In another Miami indictment, United States v. Victor Alfonso Mosquera Perez, 14 CR 20332 - Moore/(DE 1), Victor Alfonso Mosquera Perez, also known as “Negro,” is charged with conspiring to distribute 5 kilograms or more of cocaine, knowing that it would be imported into the United States. Specifically, the distribution allegedly occurred from as early as 2008 until approximately May 9, 2014, in Colombia, Honduras, Nicaragua, and elsewhere.

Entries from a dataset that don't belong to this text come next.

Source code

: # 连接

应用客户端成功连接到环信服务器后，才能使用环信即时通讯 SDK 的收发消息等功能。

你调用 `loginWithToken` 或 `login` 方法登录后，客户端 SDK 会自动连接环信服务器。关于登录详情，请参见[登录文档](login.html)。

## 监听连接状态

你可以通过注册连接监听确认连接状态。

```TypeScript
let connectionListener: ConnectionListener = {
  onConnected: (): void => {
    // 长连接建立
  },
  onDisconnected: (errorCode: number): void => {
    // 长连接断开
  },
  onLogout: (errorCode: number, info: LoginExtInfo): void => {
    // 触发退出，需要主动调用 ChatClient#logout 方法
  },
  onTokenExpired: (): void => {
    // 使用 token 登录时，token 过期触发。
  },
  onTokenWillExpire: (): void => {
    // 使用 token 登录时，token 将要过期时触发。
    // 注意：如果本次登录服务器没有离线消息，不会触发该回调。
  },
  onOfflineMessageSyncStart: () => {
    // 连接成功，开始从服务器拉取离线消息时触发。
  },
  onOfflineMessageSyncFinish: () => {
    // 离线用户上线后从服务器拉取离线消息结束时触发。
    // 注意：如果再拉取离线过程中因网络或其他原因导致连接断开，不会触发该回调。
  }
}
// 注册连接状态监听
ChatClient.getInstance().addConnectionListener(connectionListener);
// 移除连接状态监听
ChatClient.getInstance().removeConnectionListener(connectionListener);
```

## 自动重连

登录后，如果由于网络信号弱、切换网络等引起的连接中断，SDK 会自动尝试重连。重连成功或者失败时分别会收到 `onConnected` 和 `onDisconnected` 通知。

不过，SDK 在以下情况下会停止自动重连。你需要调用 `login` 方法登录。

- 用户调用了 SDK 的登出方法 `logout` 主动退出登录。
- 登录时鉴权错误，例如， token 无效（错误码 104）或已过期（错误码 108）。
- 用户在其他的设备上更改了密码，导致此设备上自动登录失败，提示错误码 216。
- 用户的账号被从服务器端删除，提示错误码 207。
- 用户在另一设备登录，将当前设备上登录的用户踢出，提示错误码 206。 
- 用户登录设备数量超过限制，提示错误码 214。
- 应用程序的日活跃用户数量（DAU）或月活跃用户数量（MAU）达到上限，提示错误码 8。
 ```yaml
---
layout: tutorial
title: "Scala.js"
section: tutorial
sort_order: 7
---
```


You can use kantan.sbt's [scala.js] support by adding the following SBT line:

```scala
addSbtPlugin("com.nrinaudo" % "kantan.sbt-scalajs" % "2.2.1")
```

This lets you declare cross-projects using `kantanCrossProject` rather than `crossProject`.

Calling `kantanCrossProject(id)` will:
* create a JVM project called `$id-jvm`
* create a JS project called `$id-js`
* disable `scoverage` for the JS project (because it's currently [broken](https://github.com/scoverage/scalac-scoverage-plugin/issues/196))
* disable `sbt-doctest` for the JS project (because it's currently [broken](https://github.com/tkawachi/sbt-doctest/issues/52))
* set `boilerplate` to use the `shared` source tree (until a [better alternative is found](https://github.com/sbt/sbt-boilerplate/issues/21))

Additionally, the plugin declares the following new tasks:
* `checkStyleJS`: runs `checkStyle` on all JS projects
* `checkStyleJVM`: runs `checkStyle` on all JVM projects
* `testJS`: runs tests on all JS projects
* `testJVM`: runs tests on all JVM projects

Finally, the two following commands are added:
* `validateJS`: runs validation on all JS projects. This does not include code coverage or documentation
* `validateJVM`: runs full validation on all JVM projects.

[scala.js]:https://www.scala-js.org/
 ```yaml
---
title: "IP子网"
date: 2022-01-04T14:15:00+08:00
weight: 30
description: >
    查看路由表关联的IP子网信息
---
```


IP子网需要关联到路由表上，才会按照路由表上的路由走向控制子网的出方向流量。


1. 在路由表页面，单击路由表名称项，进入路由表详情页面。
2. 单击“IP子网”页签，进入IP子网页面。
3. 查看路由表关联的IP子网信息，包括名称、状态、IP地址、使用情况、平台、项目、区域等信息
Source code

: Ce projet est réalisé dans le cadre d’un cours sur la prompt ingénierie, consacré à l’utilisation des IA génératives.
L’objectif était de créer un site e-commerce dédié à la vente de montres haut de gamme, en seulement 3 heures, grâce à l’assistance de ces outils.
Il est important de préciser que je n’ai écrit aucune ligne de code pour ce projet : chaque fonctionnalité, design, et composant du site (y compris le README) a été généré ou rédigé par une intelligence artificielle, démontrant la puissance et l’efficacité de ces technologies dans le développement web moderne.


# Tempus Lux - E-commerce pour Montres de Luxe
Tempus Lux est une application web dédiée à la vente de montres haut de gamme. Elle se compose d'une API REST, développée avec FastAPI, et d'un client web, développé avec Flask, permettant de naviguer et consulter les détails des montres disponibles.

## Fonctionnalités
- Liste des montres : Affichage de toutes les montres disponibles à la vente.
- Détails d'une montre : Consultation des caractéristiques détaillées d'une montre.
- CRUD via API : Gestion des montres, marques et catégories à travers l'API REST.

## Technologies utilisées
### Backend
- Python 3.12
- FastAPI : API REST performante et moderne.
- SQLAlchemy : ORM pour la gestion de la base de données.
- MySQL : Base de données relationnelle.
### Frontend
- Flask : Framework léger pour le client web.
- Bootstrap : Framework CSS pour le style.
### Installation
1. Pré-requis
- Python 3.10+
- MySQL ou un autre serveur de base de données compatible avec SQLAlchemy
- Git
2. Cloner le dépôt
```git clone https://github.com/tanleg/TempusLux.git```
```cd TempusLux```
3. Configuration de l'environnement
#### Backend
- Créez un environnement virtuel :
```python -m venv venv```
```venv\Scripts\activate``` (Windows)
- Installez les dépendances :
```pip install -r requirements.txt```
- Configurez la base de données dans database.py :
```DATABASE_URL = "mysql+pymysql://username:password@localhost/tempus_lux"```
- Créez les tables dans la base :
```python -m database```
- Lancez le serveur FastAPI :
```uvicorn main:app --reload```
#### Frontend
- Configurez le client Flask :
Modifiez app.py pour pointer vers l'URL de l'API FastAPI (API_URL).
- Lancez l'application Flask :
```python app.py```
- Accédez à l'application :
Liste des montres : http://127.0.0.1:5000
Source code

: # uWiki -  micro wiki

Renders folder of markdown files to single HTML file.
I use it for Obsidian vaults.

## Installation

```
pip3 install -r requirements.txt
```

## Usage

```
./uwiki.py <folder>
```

According to another indictment, United States v. Andres Fernandez Perez-Restrepo, 14 CR 20333 - Ungaro/Otazo-(DE 1), Andres Fernandez Perez-Restrepo, also known as “Anthrax,” is charged with conspiring to distribute 5 kilograms or more of cocaine, knowing that it would be imported into the United States. Specifically, the defendant is alleged to have committed the distribution from at least as early as July 2012 through March 2, 2014, in Colombia, Honduras, and elsewhere.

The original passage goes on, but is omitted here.